D’où le projet d’insertion dans la loi de 1905 d’une version ad hoc de l’article L. 227-1 CSI. Deux séries de propos ou de diffusion d’«idées ou théories » pourront déclencher la procédure de fermeture temporaire : ceux qui provoquent à la haine ou à la violence envers une personne ou un groupe de personne (la provocation à la discrimination a disparu, sans doute pour tenir compte du statut pour le moins incertain de la norme d’égalité dans l’appareillage dogmatique des religions du Livre) ; ceux qui « tendent à justifier ou encourager cette haine ou cette violence ».
Le lecteur aura peut-être reconnu, dans cette formulation, l’un des motifs qui permet, depuis 1972, la dissolution administrative d’une association (art. L. 212-1 CSI, 6°). Il se distingue du motif de la provocation par un lien de causalité nettement plus distendu entre les paroles et les actes. Le propos qui « justifie ou encourage » peut simplement exprimer un point de vue, une opinion, une thèse, là où le propos qui « provoque » entend agir directement sur la réalité. C’est pourquoi aucun décret de dissolution d’une association n’a jamais retenu ce seul motif. Il est toujours invoqué en combinaison avec un autre.
Dans le cadre d’un lieu de culte, où sont diffusées des idées et des théories dotées, par hypothèse, d’une composante théologique sur laquelle l’État ne saurait porter le moindre jugement de valeur, la voie s’annonce encore plus étroite. Un instrument qui expose déjà l’exécutif, lorsqu’il dissout une association, à céder à la tentation d’une police de la pensée, pourrait l’entraîner, lorsqu’il décide de la fermeture d’un lieu de culte, vers une police des dogmes religieux et de leur interprétation. Consciente de ce risque, la commission des lois, au Sénat, a retiré du texte le nouveau motif de fermeture proposé par le gouvernement, et accepté par l’Assemblée nationale. Il y sera sans doute réintroduit.
Sur le terrain de la liberté de parole des « hommes de Dieu » (comme sur d’autres, et davantage encore), le projet de loi confortant le respect des principes de la République se situe en effet dans le droit fil d’une tradition bien antérieure à l’avènement de la République : celle d’un contrôle étroit exercé par l’État, au nom de l’ordre public, sur les activités religieuses.
[1] Article 1er des Articles organiques ajoutés au Concordat (loi du 18 germinal an X) : « Aucune bulle, bref, rescrit, décret, mandat, provision, signature servant de provision, ni aucunes autres expéditions de la cour de Rome, même ne concernant que les particuliers, ne pourront être reçus, publiés, imprimés, ni autrement mis à exécution, sans l’autorisation du gouvernement ».

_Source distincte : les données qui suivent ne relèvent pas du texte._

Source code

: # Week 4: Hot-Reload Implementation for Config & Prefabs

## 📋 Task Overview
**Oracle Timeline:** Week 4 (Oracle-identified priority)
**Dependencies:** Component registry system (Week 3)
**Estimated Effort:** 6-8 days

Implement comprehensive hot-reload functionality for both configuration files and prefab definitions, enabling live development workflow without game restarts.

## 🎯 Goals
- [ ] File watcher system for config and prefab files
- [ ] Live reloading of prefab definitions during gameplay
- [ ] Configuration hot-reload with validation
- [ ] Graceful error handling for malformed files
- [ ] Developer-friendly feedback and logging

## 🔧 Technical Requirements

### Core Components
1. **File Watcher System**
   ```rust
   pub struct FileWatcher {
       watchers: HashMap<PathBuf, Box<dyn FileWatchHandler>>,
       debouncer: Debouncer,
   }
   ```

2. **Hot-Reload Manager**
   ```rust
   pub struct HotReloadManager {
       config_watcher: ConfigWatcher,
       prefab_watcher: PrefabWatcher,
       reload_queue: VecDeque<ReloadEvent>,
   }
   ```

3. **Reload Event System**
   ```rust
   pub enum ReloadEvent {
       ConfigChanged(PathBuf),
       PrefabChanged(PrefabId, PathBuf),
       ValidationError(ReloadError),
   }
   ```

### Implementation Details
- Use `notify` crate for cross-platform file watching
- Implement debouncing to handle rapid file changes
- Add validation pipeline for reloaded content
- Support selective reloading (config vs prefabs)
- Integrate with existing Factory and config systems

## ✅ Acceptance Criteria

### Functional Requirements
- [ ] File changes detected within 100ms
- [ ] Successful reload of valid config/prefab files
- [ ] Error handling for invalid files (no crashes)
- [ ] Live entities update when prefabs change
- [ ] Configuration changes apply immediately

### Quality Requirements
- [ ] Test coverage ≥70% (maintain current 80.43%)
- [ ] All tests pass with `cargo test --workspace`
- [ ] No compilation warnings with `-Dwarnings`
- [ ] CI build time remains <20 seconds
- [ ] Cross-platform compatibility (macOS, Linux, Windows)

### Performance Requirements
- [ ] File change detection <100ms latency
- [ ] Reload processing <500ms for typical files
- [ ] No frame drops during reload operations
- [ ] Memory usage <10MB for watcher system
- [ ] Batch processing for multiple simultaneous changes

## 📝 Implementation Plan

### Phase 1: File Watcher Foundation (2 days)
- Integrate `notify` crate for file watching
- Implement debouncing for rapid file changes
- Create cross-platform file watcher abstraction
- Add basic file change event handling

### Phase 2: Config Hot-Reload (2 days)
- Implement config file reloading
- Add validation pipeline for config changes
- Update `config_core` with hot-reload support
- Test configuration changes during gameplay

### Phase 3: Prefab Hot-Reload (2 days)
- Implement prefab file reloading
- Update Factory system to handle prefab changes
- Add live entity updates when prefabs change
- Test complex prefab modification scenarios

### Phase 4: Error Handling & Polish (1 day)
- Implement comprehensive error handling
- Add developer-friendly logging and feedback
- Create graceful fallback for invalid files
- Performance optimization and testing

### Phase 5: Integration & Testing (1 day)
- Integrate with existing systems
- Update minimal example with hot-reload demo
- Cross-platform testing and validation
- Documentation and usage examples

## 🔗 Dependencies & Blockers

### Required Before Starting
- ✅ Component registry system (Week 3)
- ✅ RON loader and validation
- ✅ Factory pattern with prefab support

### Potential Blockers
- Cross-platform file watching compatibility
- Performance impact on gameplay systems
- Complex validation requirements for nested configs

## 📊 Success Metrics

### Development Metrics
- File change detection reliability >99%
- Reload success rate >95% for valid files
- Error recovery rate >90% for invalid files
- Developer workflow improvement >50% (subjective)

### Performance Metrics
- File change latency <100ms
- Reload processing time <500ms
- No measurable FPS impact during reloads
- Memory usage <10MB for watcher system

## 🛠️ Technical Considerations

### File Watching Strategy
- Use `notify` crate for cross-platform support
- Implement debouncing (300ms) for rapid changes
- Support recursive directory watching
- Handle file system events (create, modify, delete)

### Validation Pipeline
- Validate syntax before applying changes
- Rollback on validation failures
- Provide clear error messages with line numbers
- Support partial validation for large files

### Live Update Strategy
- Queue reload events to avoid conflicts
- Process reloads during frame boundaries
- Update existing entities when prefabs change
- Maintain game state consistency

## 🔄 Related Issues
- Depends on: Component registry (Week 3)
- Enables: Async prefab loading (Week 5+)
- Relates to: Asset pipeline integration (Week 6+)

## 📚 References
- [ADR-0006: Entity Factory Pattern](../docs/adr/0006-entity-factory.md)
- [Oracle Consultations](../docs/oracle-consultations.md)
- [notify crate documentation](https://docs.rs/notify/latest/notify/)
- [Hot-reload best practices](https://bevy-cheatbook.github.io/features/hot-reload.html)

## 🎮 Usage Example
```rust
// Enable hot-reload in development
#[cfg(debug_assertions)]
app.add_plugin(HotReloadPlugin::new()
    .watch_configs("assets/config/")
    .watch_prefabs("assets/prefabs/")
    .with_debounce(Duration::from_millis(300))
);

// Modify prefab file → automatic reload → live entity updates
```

[2] Article 4 des Articles organiques des cultes protestants (loi du 18 germinal an X).
[3] A. Briand, Rapport du 4 mars 1905 au nom de la Commission relative à la séparation des Églises et de l’État, p. 339.

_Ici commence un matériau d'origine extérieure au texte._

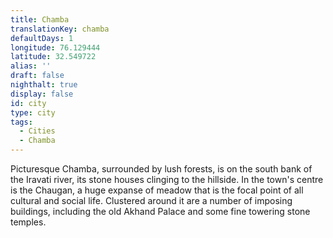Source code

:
 ```yaml
---
title: Chamba
translationKey: chamba
defaultDays: 1
longitude: 76.129444
latitude: 32.549722
alias: ''
draft: false
nighthalt: true
display: false
id: city
type: city
tags:
  - Cities
  - Chamba
---
```

Picturesque Chamba, surrounded by lush forests, is on the south bank of the Iravati river, its stone houses clinging to the hillside. In the town's centre is the Chaugan, a huge expanse of meadow that is the focal point of all cultural and social life. Clustered around it are a number of imposing buildings, including the old Akhand Palace and some fine towering stone temples.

[4] Cass. crim. 17 mai 1907, Abbé Jouin, D. 1907, I, pp. 273-275.
[5] Trib. corr. de Bordeaux, 22 juillet 1909, Min. pub. c. Cardinal Andrieu, D. 1911, II, pp. 10-12.
[6] CA Agen, 4 août 1909, Min. pub. c. Laurans, évêque de Cahors, D. 1911, II, pp. 12-14, puis Cass. crim., 7 juillet 1910, D. 1911, I, p. 16.
[7] Cass. crim. 17 mai 1907, Abbé Jouin, préc.
[8] Proposition de loi constitutionnelle visant à garantir la prééminence des lois de la République, adoptée le 19 octobre 2020.